***** RAW DATA *****
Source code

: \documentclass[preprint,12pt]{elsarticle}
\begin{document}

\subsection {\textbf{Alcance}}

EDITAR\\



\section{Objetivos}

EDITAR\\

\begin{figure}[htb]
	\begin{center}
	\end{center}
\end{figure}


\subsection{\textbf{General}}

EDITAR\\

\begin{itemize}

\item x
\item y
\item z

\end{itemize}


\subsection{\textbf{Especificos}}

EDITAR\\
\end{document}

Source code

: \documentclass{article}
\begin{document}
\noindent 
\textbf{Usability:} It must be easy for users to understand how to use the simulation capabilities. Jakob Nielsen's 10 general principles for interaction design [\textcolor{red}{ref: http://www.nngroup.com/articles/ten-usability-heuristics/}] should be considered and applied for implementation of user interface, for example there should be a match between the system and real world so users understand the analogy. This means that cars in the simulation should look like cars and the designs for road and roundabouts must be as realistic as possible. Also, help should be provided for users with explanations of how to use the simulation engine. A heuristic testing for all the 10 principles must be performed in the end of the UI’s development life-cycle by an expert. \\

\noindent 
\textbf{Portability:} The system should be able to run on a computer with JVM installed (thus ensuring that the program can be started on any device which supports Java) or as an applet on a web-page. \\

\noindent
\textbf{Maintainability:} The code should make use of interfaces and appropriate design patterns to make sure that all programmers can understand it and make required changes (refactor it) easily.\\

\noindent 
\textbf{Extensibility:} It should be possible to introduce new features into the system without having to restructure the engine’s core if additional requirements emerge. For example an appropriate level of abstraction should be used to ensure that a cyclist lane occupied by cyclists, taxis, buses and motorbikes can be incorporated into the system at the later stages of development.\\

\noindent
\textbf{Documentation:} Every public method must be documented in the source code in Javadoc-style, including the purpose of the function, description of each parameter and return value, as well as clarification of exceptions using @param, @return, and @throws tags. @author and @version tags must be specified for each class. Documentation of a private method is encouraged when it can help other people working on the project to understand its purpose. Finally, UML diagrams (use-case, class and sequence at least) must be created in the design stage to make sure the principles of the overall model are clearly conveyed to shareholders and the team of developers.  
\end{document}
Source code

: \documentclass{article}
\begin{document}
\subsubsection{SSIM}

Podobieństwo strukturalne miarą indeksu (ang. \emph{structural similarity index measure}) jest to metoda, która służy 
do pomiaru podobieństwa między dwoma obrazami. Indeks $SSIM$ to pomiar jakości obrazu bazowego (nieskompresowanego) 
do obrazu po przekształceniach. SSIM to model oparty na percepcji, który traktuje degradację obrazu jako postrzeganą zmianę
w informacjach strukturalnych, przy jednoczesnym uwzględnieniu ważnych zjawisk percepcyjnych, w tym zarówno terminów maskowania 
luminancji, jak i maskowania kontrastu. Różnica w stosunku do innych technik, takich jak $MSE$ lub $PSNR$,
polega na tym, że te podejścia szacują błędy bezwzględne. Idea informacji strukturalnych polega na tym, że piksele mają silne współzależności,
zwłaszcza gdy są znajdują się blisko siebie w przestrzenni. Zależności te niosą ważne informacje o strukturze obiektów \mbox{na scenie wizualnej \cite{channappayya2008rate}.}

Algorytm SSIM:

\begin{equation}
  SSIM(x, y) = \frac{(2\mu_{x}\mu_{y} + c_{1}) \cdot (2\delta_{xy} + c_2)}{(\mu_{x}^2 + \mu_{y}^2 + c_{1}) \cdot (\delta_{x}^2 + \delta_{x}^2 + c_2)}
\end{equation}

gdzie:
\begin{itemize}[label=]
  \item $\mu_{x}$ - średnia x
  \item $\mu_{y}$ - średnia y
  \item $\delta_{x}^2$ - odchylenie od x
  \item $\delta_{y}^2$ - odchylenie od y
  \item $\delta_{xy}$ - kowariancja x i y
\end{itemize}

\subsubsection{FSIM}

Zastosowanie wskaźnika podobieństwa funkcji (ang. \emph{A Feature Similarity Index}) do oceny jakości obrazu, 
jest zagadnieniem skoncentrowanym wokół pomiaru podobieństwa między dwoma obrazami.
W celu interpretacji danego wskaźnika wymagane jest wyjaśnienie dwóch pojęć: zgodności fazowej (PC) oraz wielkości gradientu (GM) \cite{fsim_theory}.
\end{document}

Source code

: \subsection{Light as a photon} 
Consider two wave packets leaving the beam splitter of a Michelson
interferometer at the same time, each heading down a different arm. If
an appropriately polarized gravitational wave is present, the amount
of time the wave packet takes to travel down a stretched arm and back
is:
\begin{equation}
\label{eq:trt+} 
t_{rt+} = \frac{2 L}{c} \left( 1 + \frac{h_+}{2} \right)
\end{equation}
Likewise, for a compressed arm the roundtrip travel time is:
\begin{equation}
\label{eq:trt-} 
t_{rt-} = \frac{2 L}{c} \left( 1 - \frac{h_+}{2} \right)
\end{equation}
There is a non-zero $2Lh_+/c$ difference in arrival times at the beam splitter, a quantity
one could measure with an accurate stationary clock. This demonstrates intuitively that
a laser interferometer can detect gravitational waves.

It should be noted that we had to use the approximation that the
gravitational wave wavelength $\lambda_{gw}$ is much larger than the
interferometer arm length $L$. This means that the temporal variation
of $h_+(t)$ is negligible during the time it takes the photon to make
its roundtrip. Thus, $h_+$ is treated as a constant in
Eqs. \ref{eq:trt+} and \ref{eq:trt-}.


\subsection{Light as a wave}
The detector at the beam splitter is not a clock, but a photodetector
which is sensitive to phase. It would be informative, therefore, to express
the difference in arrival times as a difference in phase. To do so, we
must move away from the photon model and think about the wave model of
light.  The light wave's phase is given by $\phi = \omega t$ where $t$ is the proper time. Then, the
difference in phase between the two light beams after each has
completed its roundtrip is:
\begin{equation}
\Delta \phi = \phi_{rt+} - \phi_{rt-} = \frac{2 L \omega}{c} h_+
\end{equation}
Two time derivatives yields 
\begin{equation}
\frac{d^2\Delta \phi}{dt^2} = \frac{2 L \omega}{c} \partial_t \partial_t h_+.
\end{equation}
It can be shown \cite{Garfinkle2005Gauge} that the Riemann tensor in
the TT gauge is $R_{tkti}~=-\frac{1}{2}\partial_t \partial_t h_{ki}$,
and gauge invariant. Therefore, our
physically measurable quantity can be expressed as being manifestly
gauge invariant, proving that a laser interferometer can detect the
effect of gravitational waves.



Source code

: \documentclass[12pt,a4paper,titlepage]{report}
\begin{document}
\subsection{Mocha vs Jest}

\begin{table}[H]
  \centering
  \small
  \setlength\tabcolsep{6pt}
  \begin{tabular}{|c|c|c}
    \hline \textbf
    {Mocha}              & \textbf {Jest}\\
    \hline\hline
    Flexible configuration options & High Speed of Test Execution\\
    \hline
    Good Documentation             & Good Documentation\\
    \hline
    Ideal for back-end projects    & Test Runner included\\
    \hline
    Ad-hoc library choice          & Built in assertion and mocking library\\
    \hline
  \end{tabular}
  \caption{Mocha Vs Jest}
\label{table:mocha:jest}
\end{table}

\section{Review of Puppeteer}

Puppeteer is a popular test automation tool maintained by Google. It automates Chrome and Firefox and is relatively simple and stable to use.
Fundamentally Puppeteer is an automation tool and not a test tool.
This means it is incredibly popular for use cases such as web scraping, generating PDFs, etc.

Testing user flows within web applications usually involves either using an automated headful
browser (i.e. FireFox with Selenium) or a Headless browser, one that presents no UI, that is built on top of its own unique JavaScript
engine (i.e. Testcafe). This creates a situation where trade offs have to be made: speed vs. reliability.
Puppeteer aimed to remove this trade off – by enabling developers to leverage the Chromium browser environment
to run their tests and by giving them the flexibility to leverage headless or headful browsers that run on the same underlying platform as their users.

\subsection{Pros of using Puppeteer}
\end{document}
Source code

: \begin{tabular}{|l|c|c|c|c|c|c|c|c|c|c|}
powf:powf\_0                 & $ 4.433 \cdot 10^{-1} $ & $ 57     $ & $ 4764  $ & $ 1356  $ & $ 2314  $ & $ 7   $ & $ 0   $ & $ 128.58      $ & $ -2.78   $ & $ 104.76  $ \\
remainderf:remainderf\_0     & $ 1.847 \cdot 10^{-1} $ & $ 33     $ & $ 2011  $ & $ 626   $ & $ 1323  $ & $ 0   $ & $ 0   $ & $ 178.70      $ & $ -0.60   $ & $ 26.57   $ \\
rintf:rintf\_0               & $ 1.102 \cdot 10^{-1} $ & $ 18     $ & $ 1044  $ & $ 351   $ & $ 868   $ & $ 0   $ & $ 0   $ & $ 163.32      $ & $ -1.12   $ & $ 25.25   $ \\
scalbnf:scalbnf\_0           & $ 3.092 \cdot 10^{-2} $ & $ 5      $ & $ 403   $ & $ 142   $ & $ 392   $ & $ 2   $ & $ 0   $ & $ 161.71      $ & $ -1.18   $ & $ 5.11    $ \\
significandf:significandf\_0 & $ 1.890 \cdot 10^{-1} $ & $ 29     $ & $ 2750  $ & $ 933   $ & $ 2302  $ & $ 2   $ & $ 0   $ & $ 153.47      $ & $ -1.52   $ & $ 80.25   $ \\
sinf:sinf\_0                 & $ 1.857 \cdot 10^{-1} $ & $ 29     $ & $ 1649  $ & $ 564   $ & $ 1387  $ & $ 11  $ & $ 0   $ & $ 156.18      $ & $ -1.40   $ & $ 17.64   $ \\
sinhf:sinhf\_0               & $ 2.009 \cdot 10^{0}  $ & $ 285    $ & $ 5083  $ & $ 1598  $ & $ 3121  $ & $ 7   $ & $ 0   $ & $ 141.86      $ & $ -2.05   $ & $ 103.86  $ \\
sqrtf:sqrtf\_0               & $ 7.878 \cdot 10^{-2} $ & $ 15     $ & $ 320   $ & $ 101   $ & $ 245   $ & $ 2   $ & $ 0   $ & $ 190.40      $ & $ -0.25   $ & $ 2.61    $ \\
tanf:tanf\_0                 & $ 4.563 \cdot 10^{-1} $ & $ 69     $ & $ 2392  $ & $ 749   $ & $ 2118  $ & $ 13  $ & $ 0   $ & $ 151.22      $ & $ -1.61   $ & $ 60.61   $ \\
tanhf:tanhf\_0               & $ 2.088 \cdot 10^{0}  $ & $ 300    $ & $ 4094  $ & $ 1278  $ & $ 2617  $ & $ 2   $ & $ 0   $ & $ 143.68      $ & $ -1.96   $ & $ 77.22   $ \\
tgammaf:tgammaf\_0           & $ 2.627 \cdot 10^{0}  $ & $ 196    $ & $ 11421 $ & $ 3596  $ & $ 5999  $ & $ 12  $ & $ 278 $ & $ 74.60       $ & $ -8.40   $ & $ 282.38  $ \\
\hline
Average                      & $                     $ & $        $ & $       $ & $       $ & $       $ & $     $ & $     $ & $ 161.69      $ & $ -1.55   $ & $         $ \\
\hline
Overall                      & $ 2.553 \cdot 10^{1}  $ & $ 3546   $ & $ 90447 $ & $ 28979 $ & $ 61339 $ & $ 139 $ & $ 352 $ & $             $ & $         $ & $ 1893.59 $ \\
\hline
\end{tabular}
*****
Find where the line with "do obrazu po" sits in the material above, then copy exactly from it through the line with "luminancji, jak i". Add no other line.

[THE ANSWER]:
do obrazu po przekształceniach. SSIM to model oparty na percepcji, który traktuje degradację obrazu jako postrzeganą zmianę
w informacjach strukturalnych, przy jednoczesnym uwzględnieniu ważnych zjawisk percepcyjnych, w tym zarówno terminów maskowania 
luminancji, jak i maskowania kontrastu. Różnica w stosunku do innych technik, takich jak $MSE$ lub $PSNR$,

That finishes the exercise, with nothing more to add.